*Required work*
Give each line of the records again exactly and omit every picture.

Dataset entries:
= = = = =

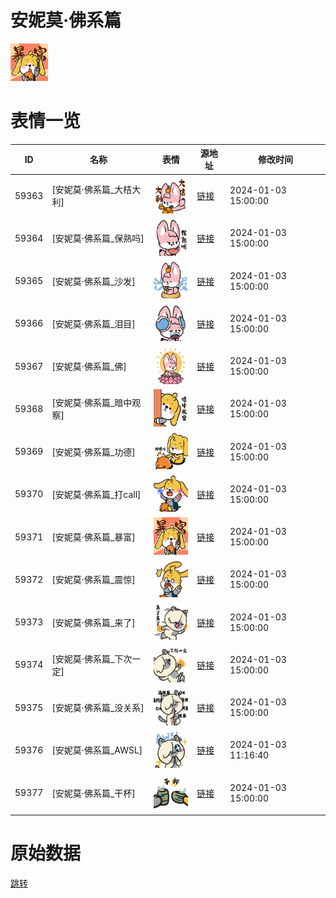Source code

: # 安妮莫·佛系篇

<img src="./cover.png" height="60" alt="cover" />

# 表情一览

|ID|名称|表情|源地址|修改时间|
|----|----|----|----|----|
|59363|[安妮莫·佛系篇_大桔大利]|<img src="./pic/059363_%5B安妮莫·佛系篇_大桔大利%5D.png" height="60" alt="大桔大利"/>|[链接](https://i0.hdslb.com/bfs/garb/34d4e3deccd34d633fb1a692ffaacb92b465399c.png)|2024-01-03 15:00:00|
|59364|[安妮莫·佛系篇_保熟吗]|<img src="./pic/059364_%5B安妮莫·佛系篇_保熟吗%5D.png" height="60" alt="保熟吗"/>|[链接](https://i0.hdslb.com/bfs/garb/154340f753c79309d272f6f63f6cfa9a72354b5e.png)|2024-01-03 15:00:00|
|59365|[安妮莫·佛系篇_沙发]|<img src="./pic/059365_%5B安妮莫·佛系篇_沙发%5D.png" height="60" alt="沙发"/>|[链接](https://i0.hdslb.com/bfs/garb/ad12f8723ea67fad03bbd950e92a8724ce95de41.png)|2024-01-03 15:00:00|
|59366|[安妮莫·佛系篇_泪目]|<img src="./pic/059366_%5B安妮莫·佛系篇_泪目%5D.png" height="60" alt="泪目"/>|[链接](https://i0.hdslb.com/bfs/garb/ca4797ca634507ada7884a8e0d13b2cf45a7258f.png)|2024-01-03 15:00:00|
|59367|[安妮莫·佛系篇_佛]|<img src="./pic/059367_%5B安妮莫·佛系篇_佛%5D.png" height="60" alt="佛"/>|[链接](https://i0.hdslb.com/bfs/garb/bb28c804a2cecbc8cb099e3687cbefd3ad84de0c.png)|2024-01-03 15:00:00|
|59368|[安妮莫·佛系篇_暗中观察]|<img src="./pic/059368_%5B安妮莫·佛系篇_暗中观察%5D.png" height="60" alt="暗中观察"/>|[链接](https://i0.hdslb.com/bfs/garb/50955665c9eda19b3573373502d0aa294fa33a39.png)|2024-01-03 15:00:00|
|59369|[安妮莫·佛系篇_功德]|<img src="./pic/059369_%5B安妮莫·佛系篇_功德%5D.png" height="60" alt="功德"/>|[链接](https://i0.hdslb.com/bfs/garb/c4a6bc16917028b35afa62f21f8996b110e5b623.png)|2024-01-03 15:00:00|
|59370|[安妮莫·佛系篇_打call]|<img src="./pic/059370_%5B安妮莫·佛系篇_打call%5D.png" height="60" alt="打call"/>|[链接](https://i0.hdslb.com/bfs/garb/915a541dc1b9512912c2fd15067688f154b4390b.png)|2024-01-03 15:00:00|
|59371|[安妮莫·佛系篇_暴富]|<img src="./pic/059371_%5B安妮莫·佛系篇_暴富%5D.png" height="60" alt="暴富"/>|[链接](https://i0.hdslb.com/bfs/garb/783017f97490c8d59542bc45bf8f346557048638.png)|2024-01-03 15:00:00|
|59372|[安妮莫·佛系篇_震惊]|<img src="./pic/059372_%5B安妮莫·佛系篇_震惊%5D.png" height="60" alt="震惊"/>|[链接](https://i0.hdslb.com/bfs/garb/541b870abf0f0944008a5a5a07defb0a70c180aa.png)|2024-01-03 15:00:00|
|59373|[安妮莫·佛系篇_来了]|<img src="./pic/059373_%5B安妮莫·佛系篇_来了%5D.png" height="60" alt="来了"/>|[链接](https://i0.hdslb.com/bfs/garb/40b7f89094570b9afbdaf5b7cf8ff23ff212a85c.png)|2024-01-03 15:00:00|
|59374|[安妮莫·佛系篇_下次一定]|<img src="./pic/059374_%5B安妮莫·佛系篇_下次一定%5D.png" height="60" alt="下次一定"/>|[链接](https://i0.hdslb.com/bfs/garb/2180a21d7ab08489f1e9cd00f27d48733f97afcf.png)|2024-01-03 15:00:00|
|59375|[安妮莫·佛系篇_没关系]|<img src="./pic/059375_%5B安妮莫·佛系篇_没关系%5D.png" height="60" alt="没关系"/>|[链接](https://i0.hdslb.com/bfs/garb/75adf0d0fecd642d0b3da5563e40c03958099365.png)|2024-01-03 15:00:00|
|59376|[安妮莫·佛系篇_AWSL]|<img src="./pic/059376_%5B安妮莫·佛系篇_AWSL%5D.png" height="60" alt="AWSL"/>|[链接](https://i0.hdslb.com/bfs/garb/11106b24d7a25a72170a02a83e0f82919bb03c36.png)|2024-01-03 11:16:40|
|59377|[安妮莫·佛系篇_干杯]|<img src="./pic/059377_%5B安妮莫·佛系篇_干杯%5D.png" height="60" alt="干杯"/>|[链接](https://i0.hdslb.com/bfs/garb/358a2b0874fcbe32f4cfdc3c457ca7556f87428a.png)|2024-01-03 15:00:00|

# 原始数据

[跳转](./raw.json)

= = = = =

*Written response*
Source code

: # 安妮莫·佛系篇

<img src="./cover.png" height="60" alt="cover" />

# 表情一览

|ID|名称|表情|源地址|修改时间|
|----|----|----|----|----|
|59363|[安妮莫·佛系篇_大桔大利]|<img src="./pic/059363_%5B安妮莫·佛系篇_大桔大利%5D.png" height="60" alt="大桔大利"/>|[链接](https://i0.hdslb.com/bfs/garb/34d4e3deccd34d633fb1a692ffaacb92b465399c.png)|2024-01-03 15:00:00|
|59364|[安妮莫·佛系篇_保熟吗]|<img src="./pic/059364_%5B安妮莫·佛系篇_保熟吗%5D.png" height="60" alt="保熟吗"/>|[链接](https://i0.hdslb.com/bfs/garb/154340f753c79309d272f6f63f6cfa9a72354b5e.png)|2024-01-03 15:00:00|
|59365|[安妮莫·佛系篇_沙发]|<img src="./pic/059365_%5B安妮莫·佛系篇_沙发%5D.png" height="60" alt="沙发"/>|[链接](https://i0.hdslb.com/bfs/garb/ad12f8723ea67fad03bbd950e92a8724ce95de41.png)|2024-01-03 15:00:00|
|59366|[安妮莫·佛系篇_泪目]|<img src="./pic/059366_%5B安妮莫·佛系篇_泪目%5D.png" height="60" alt="泪目"/>|[链接](https://i0.hdslb.com/bfs/garb/ca4797ca634507ada7884a8e0d13b2cf45a7258f.png)|2024-01-03 15:00:00|
|59367|[安妮莫·佛系篇_佛]|<img src="./pic/059367_%5B安妮莫·佛系篇_佛%5D.png" height="60" alt="佛"/>|[链接](https://i0.hdslb.com/bfs/garb/bb28c804a2cecbc8cb099e3687cbefd3ad84de0c.png)|2024-01-03 15:00:00|
|59368|[安妮莫·佛系篇_暗中观察]|<img src="./pic/059368_%5B安妮莫·佛系篇_暗中观察%5D.png" height="60" alt="暗中观察"/>|[链接](https://i0.hdslb.com/bfs/garb/50955665c9eda19b3573373502d0aa294fa33a39.png)|2024-01-03 15:00:00|
|59369|[安妮莫·佛系篇_功德]|<img src="./pic/059369_%5B安妮莫·佛系篇_功德%5D.png" height="60" alt="功德"/>|[链接](https://i0.hdslb.com/bfs/garb/c4a6bc16917028b35afa62f21f8996b110e5b623.png)|2024-01-03 15:00:00|
|59370|[安妮莫·佛系篇_打call]|<img src="./pic/059370_%5B安妮莫·佛系篇_打call%5D.png" height="60" alt="打call"/>|[链接](https://i0.hdslb.com/bfs/garb/915a541dc1b9512912c2fd15067688f154b4390b.png)|2024-01-03 15:00:00|
|59371|[安妮莫·佛系篇_暴富]|<img src="./pic/059371_%5B安妮莫·佛系篇_暴富%5D.png" height="60" alt="暴富"/>|[链接](https://i0.hdslb.com/bfs/garb/783017f97490c8d59542bc45bf8f346557048638.png)|2024-01-03 15:00:00|
|59372|[安妮莫·佛系篇_震惊]|<img src="./pic/059372_%5B安妮莫·佛系篇_震惊%5D.png" height="60" alt="震惊"/>|[链接](https://i0.hdslb.com/bfs/garb/541b870abf0f0944008a5a5a07defb0a70c180aa.png)|2024-01-03 15:00:00|
|59373|[安妮莫·佛系篇_来了]|<img src="./pic/059373_%5B安妮莫·佛系篇_来了%5D.png" height="60" alt="来了"/>|[链接](https://i0.hdslb.com/bfs/garb/40b7f89094570b9afbdaf5b7cf8ff23ff212a85c.png)|2024-01-03 15:00:00|
|59374|[安妮莫·佛系篇_下次一定]|<img src="./pic/059374_%5B安妮莫·佛系篇_下次一定%5D.png" height="60" alt="下次一定"/>|[链接](https://i0.hdslb.com/bfs/garb/2180a21d7ab08489f1e9cd00f27d48733f97afcf.png)|2024-01-03 15:00:00|
|59375|[安妮莫·佛系篇_没关系]|<img src="./pic/059375_%5B安妮莫·佛系篇_没关系%5D.png" height="60" alt="没关系"/>|[链接](https://i0.hdslb.com/bfs/garb/75adf0d0fecd642d0b3da5563e40c03958099365.png)|2024-01-03 15:00:00|
|59376|[安妮莫·佛系篇_AWSL]|<img src="./pic/059376_%5B安妮莫·佛系篇_AWSL%5D.png" height="60" alt="AWSL"/>|[链接](https://i0.hdslb.com/bfs/garb/11106b24d7a25a72170a02a83e0f82919bb03c36.png)|2024-01-03 11:16:40|
|59377|[安妮莫·佛系篇_干杯]|<img src="./pic/059377_%5B安妮莫·佛系篇_干杯%5D.png" height="60" alt="干杯"/>|[链接](https://i0.hdslb.com/bfs/garb/358a2b0874fcbe32f4cfdc3c457ca7556f87428a.png)|2024-01-03 15:00:00|

# 原始数据

[跳转](./raw.json)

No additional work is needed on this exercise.